Full Answer
GA4 uses behavioural modelling to fill gaps created by consent rejection, cookie expiration, cross-device activity, and ad blocker interference. When a user rejects cookie consent but still browses and purchases, GA4 may model that session and attribute a conversion based on statistical inference from similar consented users. The modelled conversion appears in reports alongside directly measured conversions — with no visual distinction.
The reporting identity setting determines the modelling level. The default blended mode applies the most aggressive modelling, filling consent gaps and stitching cross-device journeys using Google signals data. Observed mode shows only data from users who were directly measured with cookies intact. Device-based mode uses only the device-level cookie with no cross-device stitching or consent modelling.
Switching between these modes reveals the modelling gap.

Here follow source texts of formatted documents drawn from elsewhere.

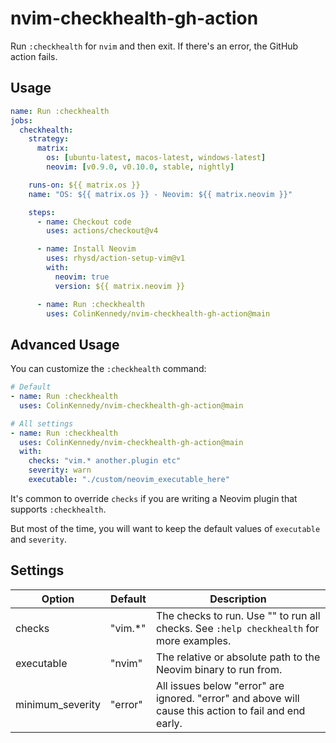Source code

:# nvim-checkhealth-gh-action
Run `:checkhealth` for `nvim` and then exit. If there's an error, the GitHub action fails.


## Usage
```yml
name: Run :checkhealth
jobs:
  checkhealth:
    strategy:
      matrix:
        os: [ubuntu-latest, macos-latest, windows-latest]
        neovim: [v0.9.0, v0.10.0, stable, nightly]

    runs-on: ${{ matrix.os }}
    name: "OS: ${{ matrix.os }} - Neovim: ${{ matrix.neovim }}"

    steps:
      - name: Checkout code
        uses: actions/checkout@v4

      - name: Install Neovim
        uses: rhysd/action-setup-vim@v1
        with:
          neovim: true
          version: ${{ matrix.neovim }}

      - name: Run :checkhealth
        uses: ColinKennedy/nvim-checkhealth-gh-action@main
```


## Advanced Usage
You can customize the `:checkhealth` command:

```yml
# Default
- name: Run :checkhealth
  uses: ColinKennedy/nvim-checkhealth-gh-action@main

# All settings
- name: Run :checkhealth
  uses: ColinKennedy/nvim-checkhealth-gh-action@main
  with:
    checks: "vim.* another.plugin etc"
    severity: warn
    executable: "./custom/neovim_executable_here"
```

It's common to override `checks` if you are writing a Neovim plugin that supports
`:checkhealth`.

But most of the time, you will want to keep the default values of `executable` and
`severity`.


## Settings
| Option           | Default | Description                                                                                           |
|------------------|---------|-------------------------------------------------------------------------------------------------------|
| checks           | "vim.*" | The checks to run. Use "" to run all checks. See `:help checkhealth` for more examples.               |
| executable       | "nvim"  | The relative or absolute path to the Neovim binary to run from.                                       |
| minimum_severity | "error" | All issues below "error" are ignored. "error" and above will cause this action to fail and end early. |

A store that sees 1,000 conversions in blended mode and 650 in observed mode knows that approximately 35% of its reported conversions are modelled rather than directly measured. This is not inherently wrong — the modelling may be accurate — but it means one-third of the conversion data is an estimate rather than a measurement.
For WooCommerce stores making budget decisions based on GA4 data, the distinction matters. Modelled conversions carry uncertainty that directly measured conversions do not. A ROAS calculation built on 35% modelled data has a wider confidence interval than the same calculation built on fully observed data. Stores that independently capture conversions through server-side pipelines to BigQuery can compare their directly measured figures against GA4's blended view to quantify the modelling component and calibrate their confidence in GA4's reported performance.